Alan Bernstein, Mayor Turner’s communications director, reiterated the mayor’s opposition to the facility in an interview with Texas Monthly. “When you have a policy that is immoral, inhumane, and against decency and common values, you can either choose to resist it or you can choose to enable it,” Bernstein said. “He, as the mayor of the city, was not going to be an enabler.” Texas Monthly’s reporting has revealed that Southwest Key was cited for hundreds of violations in the last three years, and that a former Border Patrol agent who resigned from the agency after being arrested on child pornography charges was hired by Southwest Key as a case manager last year for a Brownsville shelter.

Southwest Key does not appear to be backing down, with spokesperson Jeff Eller insisting the nonprofit was “continuing with the licensing and permitting process.” A spokesperson for the Texas Health and Human Services Commission, which must inspect the facility and approve a license before the facility can house children, said it had received Southwest Key’s application and would be scheduling an inspection of the facility. The federal Office of Refugee Resettlement, which takes custody of immigrant children after they’ve been separated from their parents, did not respond to an interview request.

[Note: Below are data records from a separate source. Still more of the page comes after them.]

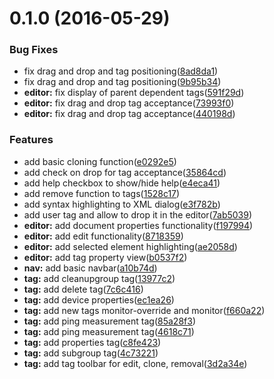 <a name="0.1.0"></a>
# 0.1.0 (2016-05-29)


### Bug Fixes

* fix drag and drop and tag positioning([8ad8da1](https://github.com/MarcScheib/xml-editor/commit/8ad8da1))
* fix drag and drop and tag positioning([9b95b34](https://github.com/MarcScheib/xml-editor/commit/9b95b34))
* **editor:** fix display of parent dependent tags([591f29d](https://github.com/MarcScheib/xml-editor/commit/591f29d))
* **editor:** fix drag and drop tag acceptance([73993f0](https://github.com/MarcScheib/xml-editor/commit/73993f0))
* **editor:** fix drag and drop tag acceptance([440198d](https://github.com/MarcScheib/xml-editor/commit/440198d))


### Features

* add basic cloning function([e0292e5](https://github.com/MarcScheib/xml-editor/commit/e0292e5))
* add check on drop for tag acceptance([35864cd](https://github.com/MarcScheib/xml-editor/commit/35864cd))
* add help checkbox to show/hide help([e4eca41](https://github.com/MarcScheib/xml-editor/commit/e4eca41))
* add remove function to tags([1528c17](https://github.com/MarcScheib/xml-editor/commit/1528c17))
* add syntax highlighting to XML dialog([e3f782b](https://github.com/MarcScheib/xml-editor/commit/e3f782b))
* add user tag and allow to drop it in the editor([7ab5039](https://github.com/MarcScheib/xml-editor/commit/7ab5039))
* **editor:** add document properties functionality([f197994](https://github.com/MarcScheib/xml-editor/commit/f197994))
* **editor:** add edit functionality([8718359](https://github.com/MarcScheib/xml-editor/commit/8718359))
* **editor:** add selected element highlighting([ae2058d](https://github.com/MarcScheib/xml-editor/commit/ae2058d))
* **editor:** add tag property view([b0537f2](https://github.com/MarcScheib/xml-editor/commit/b0537f2))
* **nav:** add basic navbar([a10b74d](https://github.com/MarcScheib/xml-editor/commit/a10b74d))
* **tag:** add cleanupgroup tag([13977c2](https://github.com/MarcScheib/xml-editor/commit/13977c2))
* **tag:** add delete tag([7c6c416](https://github.com/MarcScheib/xml-editor/commit/7c6c416))
* **tag:** add device properties([ec1ea26](https://github.com/MarcScheib/xml-editor/commit/ec1ea26))
* **tag:** add new tags monitor-override and monitor([f660a22](https://github.com/MarcScheib/xml-editor/commit/f660a22))
* **tag:** add ping measurement tag([85a28f3](https://github.com/MarcScheib/xml-editor/commit/85a28f3))
* **tag:** add ping measurement tag([4618c71](https://github.com/MarcScheib/xml-editor/commit/4618c71))
* **tag:** add properties tag([c8fe423](https://github.com/MarcScheib/xml-editor/commit/c8fe423))
* **tag:** add subgroup tag([4c73221](https://github.com/MarcScheib/xml-editor/commit/4c73221))
* **tag:** add tag toolbar for edit, clone, removal([3d2a34e](https://github.com/MarcScheib/xml-editor/commit/3d2a34e))



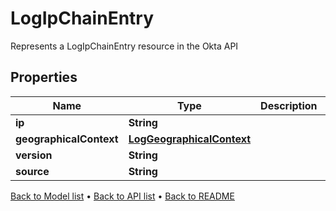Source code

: 

# LogIpChainEntry

Represents a LogIpChainEntry resource in the Okta API

## Properties

| Name | Type | Description | Notes |
|------------ | ------------- | ------------- | -------------|
|**ip** | **String** |  |  [optional] |
|**geographicalContext** | [**LogGeographicalContext**](LogGeographicalContext.md) |  |  [optional] |
|**version** | **String** |  |  [optional] |
|**source** | **String** |  |  [optional] |



[Back to Model list](../README.md#documentation-for-models) &#8226; [Back to API list](../README.md#documentation-for-api-endpoints) &#8226; [Back to README](../README.md)


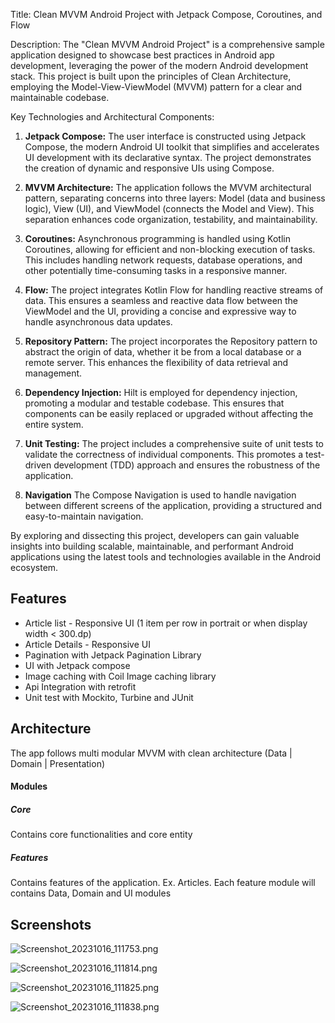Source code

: Title: Clean MVVM Android Project with Jetpack Compose, Coroutines, and Flow

Description: The "Clean MVVM Android Project" is a comprehensive sample application designed to showcase best practices in Android app development, leveraging the power of the modern Android development stack. This project is built upon the principles of Clean Architecture, employing the Model-View-ViewModel (MVVM) pattern for a clear and maintainable codebase.

Key Technologies and Architectural Components:

1.  **Jetpack Compose:** The user interface is constructed using Jetpack Compose, the modern Android UI toolkit that simplifies and accelerates UI development with its declarative syntax. The project demonstrates the creation of dynamic and responsive UIs using Compose.

2.  **MVVM Architecture:** The application follows the MVVM architectural pattern, separating concerns into three layers: Model (data and business logic), View (UI), and ViewModel (connects the Model and View). This separation enhances code organization, testability, and maintainability.

3.  **Coroutines:** Asynchronous programming is handled using Kotlin Coroutines, allowing for efficient and non-blocking execution of tasks. This includes handling network requests, database operations, and other potentially time-consuming tasks in a responsive manner.

4.  **Flow:** The project integrates Kotlin Flow for handling reactive streams of data. This ensures a seamless and reactive data flow between the ViewModel and the UI, providing a concise and expressive way to handle asynchronous data updates.

5.  **Repository Pattern:** The project incorporates the Repository pattern to abstract the origin of data, whether it be from a local database or a remote server. This enhances the flexibility of data retrieval and management.

6.  **Dependency Injection:**  Hilt  is employed for dependency injection, promoting a modular and testable codebase. This ensures that components can be easily replaced or upgraded without affecting the entire system.

7.  **Unit Testing:** The project includes a comprehensive suite of unit tests to validate the correctness of individual components. This promotes a test-driven development (TDD) approach and ensures the robustness of the application.

8.  **Navigation** The Compose  Navigation  is used to handle navigation between different screens of the application, providing a structured and easy-to-maintain navigation.

By exploring and dissecting this project, developers can gain valuable insights into building scalable, maintainable, and performant Android applications using the latest tools and technologies available in the Android ecosystem.


## Features
- Article list - Responsive UI (1 item per row in portrait or when display width < 300.dp)
- Article Details - Responsive UI
- Pagination with Jetpack Pagination Library
- UI with Jetpack compose
- Image caching with Coil Image caching library
- Api Integration with retrofit
- Unit test with Mockito, Turbine and JUnit

## Architecture
The app follows multi modular MVVM with clean architecture (Data | Domain | Presentation)

#### Modules
##### Core
Contains core functionalities and core entity

##### Features
Contains features of the application. Ex. Articles.  Each feature module will contains Data, Domain and UI modules

## Screenshots

![Screenshot_20231016_111753.png](Screenshot_20231016_111753.png)

![Screenshot_20231016_111814.png](Screenshot_20231016_111814.png)

![Screenshot_20231016_111825.png](Screenshot_20231016_111825.png)

![Screenshot_20231016_111838.png](Screenshot_20231016_111838.png)


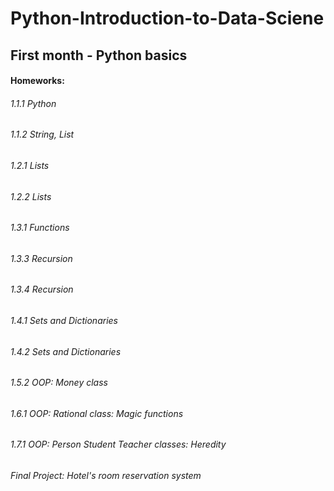 # Python-Introduction-to-Data-Sciene


 ## First month - Python basics
 #### Homeworks:
 ###### 1.1.1 Python
 ###### 1.1.2 String, List
 ###### 1.2.1 Lists
 ###### 1.2.2 Lists
 ###### 1.3.1 Functions
 ###### 1.3.3 Recursion
 ###### 1.3.4 Recursion
 ###### 1.4.1 Sets and Dictionaries
 ###### 1.4.2 Sets and Dictionaries
 ###### 1.5.2 OOP: Money class
 ###### 1.6.1 OOP: Rational class:  Magic functions
 ###### 1.7.1 OOP: Person Student Teacher classes: Heredity
 ###### Final Project: Hotel's room reservation system
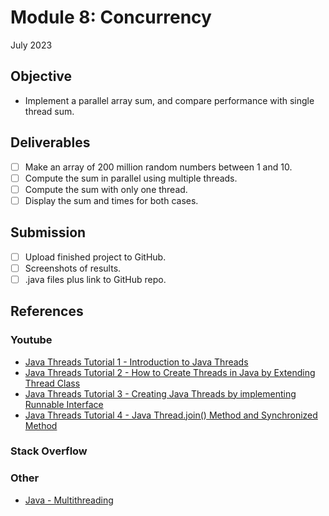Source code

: # Module 8: Concurrency
July 2023

## Objective
* Implement a parallel array sum, and compare performance with single thread sum.

## Deliverables
- [ ] Make an array of 200 million random numbers between 1 and 10.
- [ ] Compute the sum in parallel using multiple threads.
- [ ] Compute the sum with only one thread.
- [ ] Display the sum and times for both cases.

## Submission
- [ ] Upload finished project to GitHub.
- [ ] Screenshots of results.
- [ ] .java files plus link to GitHub repo.

## References

### Youtube
* [ Java Threads Tutorial 1 - Introduction to Java Threads ](https://www.youtube.com/watch?v=b5sj13Z7aho&list=PLS1QulWo1RIbfTjQvTdj8Y6yyq4R7g-Al&index=43)
* [ Java Threads Tutorial 2 - How to Create Threads in Java by Extending Thread Class ](https://www.youtube.com/watch?v=0ySznjdXMEA&list=PLS1QulWo1RIbfTjQvTdj8Y6yyq4R7g-Al&index=44)
* [ Java Threads Tutorial 3 - Creating Java Threads by implementing Runnable Interface ](https://www.youtube.com/watch?v=UXW5a-iHjso&list=PLS1QulWo1RIbfTjQvTdj8Y6yyq4R7g-Al&index=45)
* [ Java Threads Tutorial 4 - Java Thread.join() Method and Synchronized Method ](https://www.youtube.com/watch?v=8bSlaGsG4dk&list=PLS1QulWo1RIbfTjQvTdj8Y6yyq4R7g-Al&index=46)

### Stack Overflow

### Other
* [Java - Multithreading](https://www.tutorialspoint.com/java/java_multithreading.htm)
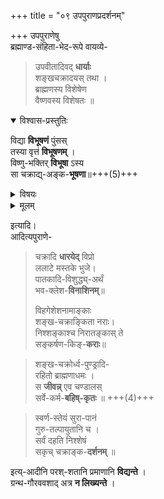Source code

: +++
title = "०९ उपपुराणप्रदर्शनम्"

+++
उपपुराणेषु  
ब्रह्माण्ड-संहिता-भेद-रूपे वायव्ये-

> उपवीतादिवद् **धार्याः**  
शङ्खचक्रादयस् तथा ।  
ब्राह्मणस्य विशेषेण  
वैष्णवस्य विशेषतः ॥  
>

<details open><summary>विश्वास-प्रस्तुतिः</summary>

विद्या **विभूषणं** पुंसस्  
तस्या वृत्तं **विभूषणम्** ।  
विष्णु-भक्तिर् **विभूषा** ऽस्य  
सा चक्राद्य्-अङ्क-**भूषणा**॥+++(5)+++
</details>

<details><summary>विषयः</summary>

विद्या, ताप-संस्कारः, भक्तिः,आचारः
</details>


<details><summary>मूलम्</summary>

विद्या **विभूषणं** पुंसस्  
तस्या वृत्तं **विभूषणम्** ।  
विष्णु-भक्तिर् **विभूषा** ऽस्य  
सा चक्राद्य्-अङ्क-**भूषणा**॥+++(5)+++
</details>


इत्यादि।  
आदित्यपुराणे-  

> चक्रादि **धारयेद्** विप्रो  
> ललाटे मस्तके भुजे।  
> पातकादि-विशुद्ध्य्-अर्थं  
> भव-क्लेश-**विनाशिनम्**॥
>
> विहगेशेशनामाङ्काः  
> शङ्ख-चक्राङ्किता नराः।  
निश्शङ्काश्च निरातङ्कास् ते  
सङ्कर्षण-किङ्-**कराः**॥

> शङ्ख-चक्रोर्ध्व-पुण्ड्रादि-  
रहितो ब्राह्मणाधमः ।  
स **जीवन्न्** एव चण्डालस्  
सर्वे-कर्म-**बहिष्-कृतः** ॥ +++(4)+++

> स्वर्ण-स्तेयं सुरा-पानं  
> गुरु-तल्पायुतानि च ।  
> सर्वं दहति निश्शेषं  
> सकृच् चक्राङ्क-**दर्शनम्** ॥  

इत्य्-आदीनि परश्-शतानि प्रमाणानि **विद्यन्ते** ।  
ग्रन्थ-गौरववशाद् अत्र **न लिख्यन्ते** ।  

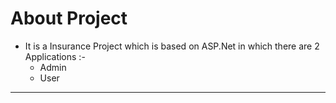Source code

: # About Project 
- It is a Insurance Project which is based on ASP.Net in which there are 2 Applications :- 
   - Admin
   - User
 ---

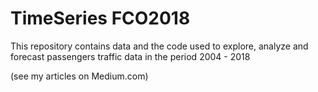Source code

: # TimeSeries FCO2018

This repository contains data and the code used to explore, analyze and forecast
passengers traffic data in the period 2004 - 2018
 
(see my articles on Medium.com)

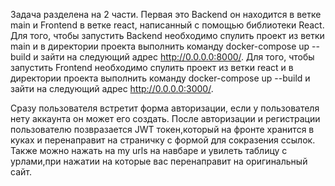 Задача разделена на 2 части. Первая это Backend он находится в ветке main и Frontend в ветке react, написанный с помощью библиотеки React.
Для того, чтобы запустить Backend необходимо спулить проект из ветки main и в директории проекта выполнить команду docker-compose up --build и зайти на следующий адрес http://0.0.0.0:8000/.
Для того, чтобы запустить Frontend необходимо спулить проект из ветки react и в директории проекта выполнить команду docker-compose up --build и зайти на следующий адрес http://0.0.0.0:3000/.


Сразу пользователя встретит форма авторизации, если у пользователя нету аккаунта он может его создать. После авторизации и регистрации пользователю позвразается JWT токен,который на фронте хранится в куках и перенаправит на страничку с формой для сокразения ссылок.
Также можно нажать на my urls на навбаре и увилеть таблицу с урлами,при нажатии на которые вас перенаправит на оригинальный сайт.
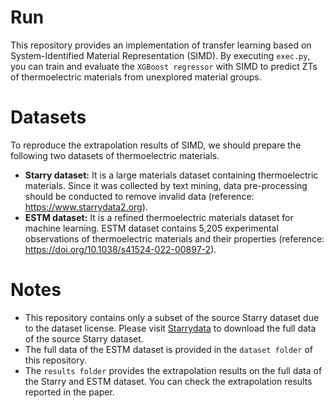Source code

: # Run
This repository provides an implementation of transfer learning based on System-Identified Material Representation (SIMD). By executing ``exec.py``, you can train and evaluate the ``XGBoost regressor`` with SIMD to predict ZTs of thermoelectric materials from unexplored material groups.

# Datasets
To reproduce the extrapolation results of SIMD, we should prepare the following two datasets of thermoelectric materials.
- **Starry dataset:** It is a large materials dataset containing thermoelectric materials. Since it was collected by text mining, data pre-processing should be conducted to remove invalid data (reference: https://www.starrydata2.org).
- **ESTM dataset:** It is a refined thermoelectric materials dataset for machine learning. ESTM dataset contains 5,205 experimental observations of thermoelectric materials and their properties (reference: https://doi.org/10.1038/s41524-022-00897-2).

# Notes
- This repository contains only a subset of the source Starry dataset due to the dataset license. Please visit [Starrydata](https://www.starrydata2.org) to download the full data of the source Starry dataset.
- The full data of the ESTM dataset is provided in the ``dataset folder`` of this repository.
- The ``results folder`` provides the extrapolation results on the full data of the Starry and ESTM dataset. You can check the extrapolation results reported in the paper.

Not everyone shares Mayor Turner’s opposition to the facility. Paul Simpson, the chairman of the Harris County Republican Party, called the mayor’s opposition to the facility “cynical political grandstanding at the expense of these children.” “There are thousands of unaccompanied minors crossing the border, and they’ve been abandoned by their parents,” Simpson said. “These children need to be cared for, and Southwest Key is a nonprofit that is capable of taking care of them.”

Ever since Southwest Key’s plans for the facility were made public, there have been protests and prayer vigils at 419 Emancipation Avenue. On Thursday evening, a crowd of about 50 people gathered for an interdenominational call to prayer led by Christian, Jewish, Islamic, and Buddhist religious leaders. The event marked the end to a full week of 24-hour vigils organized by the Dominican Sisters of Houston.

One of the speakers at the event, Rabbia Joshua Fixler of Congregational Emanu El, read from a Holocaust survivor’s account of Auschwitz and compared it to reports of migrant parents being told their children will be given baths as a pretext to separate them.

“Echoes of that tragedy are not hard to hear,” the rabbi said.